Subscription when a handler is provided; Stream otherwise.

Return type:

Stream | Subscription

on_close(handler)#

Register a handler invoked when the user clicks the window’s close button.

Handlers run in registration order; return False from one to veto the close (the window stays open), or None/True to allow it. This guards the close-button gesture only — it is not run by the programmatic close().

Parameters:

handler (Callable[[], bool | None]) – Called with no arguments on a close request. Return False to cancel the close.

on_destroy(handler=None)#

Register a callback fired when the widget is destroyed.

Fires once, as the widget is torn down — the place to release resources the widget owns that aren’t cleaned up automatically (file handles, observers, external subscriptions). The handler receives a curated Event.

Parameters:

handler (Callable[[Event], Any] | None) – Called as the widget is destroyed.
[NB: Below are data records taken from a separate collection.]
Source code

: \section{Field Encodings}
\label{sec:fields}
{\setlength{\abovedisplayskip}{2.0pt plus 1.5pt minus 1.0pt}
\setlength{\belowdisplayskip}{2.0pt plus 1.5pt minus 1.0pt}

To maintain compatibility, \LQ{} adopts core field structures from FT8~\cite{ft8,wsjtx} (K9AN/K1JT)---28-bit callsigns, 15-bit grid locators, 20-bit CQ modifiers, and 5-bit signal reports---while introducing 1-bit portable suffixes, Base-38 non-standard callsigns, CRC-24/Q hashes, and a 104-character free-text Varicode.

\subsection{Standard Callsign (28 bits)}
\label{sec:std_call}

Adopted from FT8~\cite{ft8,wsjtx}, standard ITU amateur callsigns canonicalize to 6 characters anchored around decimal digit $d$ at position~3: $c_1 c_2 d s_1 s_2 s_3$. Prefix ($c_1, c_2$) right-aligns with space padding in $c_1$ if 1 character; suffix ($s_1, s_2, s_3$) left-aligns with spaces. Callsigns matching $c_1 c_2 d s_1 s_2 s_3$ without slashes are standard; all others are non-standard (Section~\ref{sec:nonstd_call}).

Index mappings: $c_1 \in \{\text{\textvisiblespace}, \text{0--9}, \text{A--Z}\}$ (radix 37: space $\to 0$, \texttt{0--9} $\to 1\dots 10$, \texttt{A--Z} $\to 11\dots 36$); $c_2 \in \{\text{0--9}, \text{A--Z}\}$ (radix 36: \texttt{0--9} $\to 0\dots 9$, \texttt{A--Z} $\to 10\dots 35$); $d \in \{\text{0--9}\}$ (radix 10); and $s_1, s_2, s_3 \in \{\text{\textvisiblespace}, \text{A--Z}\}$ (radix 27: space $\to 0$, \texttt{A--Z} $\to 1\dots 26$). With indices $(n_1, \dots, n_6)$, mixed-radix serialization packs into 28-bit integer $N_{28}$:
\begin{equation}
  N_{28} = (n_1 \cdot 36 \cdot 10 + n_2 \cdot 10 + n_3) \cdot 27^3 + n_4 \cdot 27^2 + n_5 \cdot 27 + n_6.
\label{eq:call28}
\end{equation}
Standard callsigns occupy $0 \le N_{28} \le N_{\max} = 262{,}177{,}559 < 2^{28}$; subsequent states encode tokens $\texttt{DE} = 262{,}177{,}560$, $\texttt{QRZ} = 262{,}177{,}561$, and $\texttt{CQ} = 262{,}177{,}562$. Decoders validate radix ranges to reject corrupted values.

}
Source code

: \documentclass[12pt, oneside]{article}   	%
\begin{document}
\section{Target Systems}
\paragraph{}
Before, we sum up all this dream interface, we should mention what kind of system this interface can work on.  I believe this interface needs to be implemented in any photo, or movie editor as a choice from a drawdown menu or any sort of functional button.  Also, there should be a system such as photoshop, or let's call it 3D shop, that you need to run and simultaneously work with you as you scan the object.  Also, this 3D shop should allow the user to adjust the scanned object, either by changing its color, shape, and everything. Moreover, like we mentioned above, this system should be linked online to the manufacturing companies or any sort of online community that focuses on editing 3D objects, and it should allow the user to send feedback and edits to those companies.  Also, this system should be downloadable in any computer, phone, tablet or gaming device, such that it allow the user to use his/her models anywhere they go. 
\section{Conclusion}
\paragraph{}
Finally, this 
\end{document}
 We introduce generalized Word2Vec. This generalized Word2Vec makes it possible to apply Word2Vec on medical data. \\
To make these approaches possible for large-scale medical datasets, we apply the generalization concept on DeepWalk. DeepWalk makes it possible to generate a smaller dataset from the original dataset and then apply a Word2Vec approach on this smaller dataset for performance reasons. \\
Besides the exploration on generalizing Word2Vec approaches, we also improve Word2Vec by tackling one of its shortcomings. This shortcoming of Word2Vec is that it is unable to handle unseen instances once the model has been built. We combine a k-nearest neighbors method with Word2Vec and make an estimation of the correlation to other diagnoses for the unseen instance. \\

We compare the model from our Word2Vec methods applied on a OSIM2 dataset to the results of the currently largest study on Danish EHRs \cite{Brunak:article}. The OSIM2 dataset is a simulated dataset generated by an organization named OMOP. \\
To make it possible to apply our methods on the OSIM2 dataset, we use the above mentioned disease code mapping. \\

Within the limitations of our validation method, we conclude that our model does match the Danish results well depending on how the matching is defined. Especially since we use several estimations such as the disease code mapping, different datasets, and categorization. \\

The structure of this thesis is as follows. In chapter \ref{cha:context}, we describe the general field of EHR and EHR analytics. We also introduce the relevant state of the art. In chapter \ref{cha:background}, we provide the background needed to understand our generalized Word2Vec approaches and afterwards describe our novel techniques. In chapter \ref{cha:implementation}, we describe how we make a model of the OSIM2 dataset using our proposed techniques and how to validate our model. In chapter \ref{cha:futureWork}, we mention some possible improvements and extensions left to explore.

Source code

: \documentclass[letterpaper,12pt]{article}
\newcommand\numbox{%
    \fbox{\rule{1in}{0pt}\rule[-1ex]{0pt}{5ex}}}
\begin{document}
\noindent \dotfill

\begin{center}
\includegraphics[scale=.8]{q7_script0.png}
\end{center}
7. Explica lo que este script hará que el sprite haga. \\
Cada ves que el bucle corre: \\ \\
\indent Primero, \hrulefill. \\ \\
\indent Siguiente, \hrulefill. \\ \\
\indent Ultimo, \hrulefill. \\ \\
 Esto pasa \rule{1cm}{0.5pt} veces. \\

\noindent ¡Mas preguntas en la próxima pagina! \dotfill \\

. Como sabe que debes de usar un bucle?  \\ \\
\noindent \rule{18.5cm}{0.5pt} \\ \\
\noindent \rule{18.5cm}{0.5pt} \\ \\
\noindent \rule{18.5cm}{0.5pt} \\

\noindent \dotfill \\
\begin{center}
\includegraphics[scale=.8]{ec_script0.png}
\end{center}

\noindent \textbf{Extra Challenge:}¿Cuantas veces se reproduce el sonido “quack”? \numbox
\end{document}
Omit to get a composable Stream.

Returns:

A cancellable Subscription when a handler is given, otherwise a Stream.

Return type:

Stream | Subscription

on_locale_change(handler=None)#

React to locale changes; the handler receives the new locale code.

Returns:

Subscription (with handler) or Stream (without handler).

Return type:

Stream | Subscription

on_theme_change(handler=None)#

React to theme changes; the handler receives the new theme name.

Fired after the theme is fully rebuilt, so handlers can safely read new colors. Useful for persisting the choice, e.g. app.on_theme_change(lambda t: store.update(theme=t)).

Returns:

Subscription (with handler) or Stream (without handler).

Return type:

Stream | Subscription

remove_close_handler(handler)#

Remove a close handler previously registered with on_close().

Parameters:

handler (Callable[[], bool | None]) – The same callable passed to on_close() or add_close_handler(). No-op if it was not registered.

run()#

Show the window and start the event loop.

set_clipboard(text)#

Replace the system clipboard contents with text.

Parameters:

text (str) – The text to place on the clipboard.

set_fullscreen(value=True)#

Enter or leave fullscreen mode where supported.

Parameters:

value (bool) – True to enter fullscreen, False to exit. Default True.

set_topmost(value=True)#

Pin the window above all others, or release it.

Parameters:

value (bool) – True to keep the window above others, False to release. Default True.

show()#

Show the window — typically to reveal it again after hide().

For the application window, run() already shows it and starts the event loop; reach for show() to bring a hidden window back.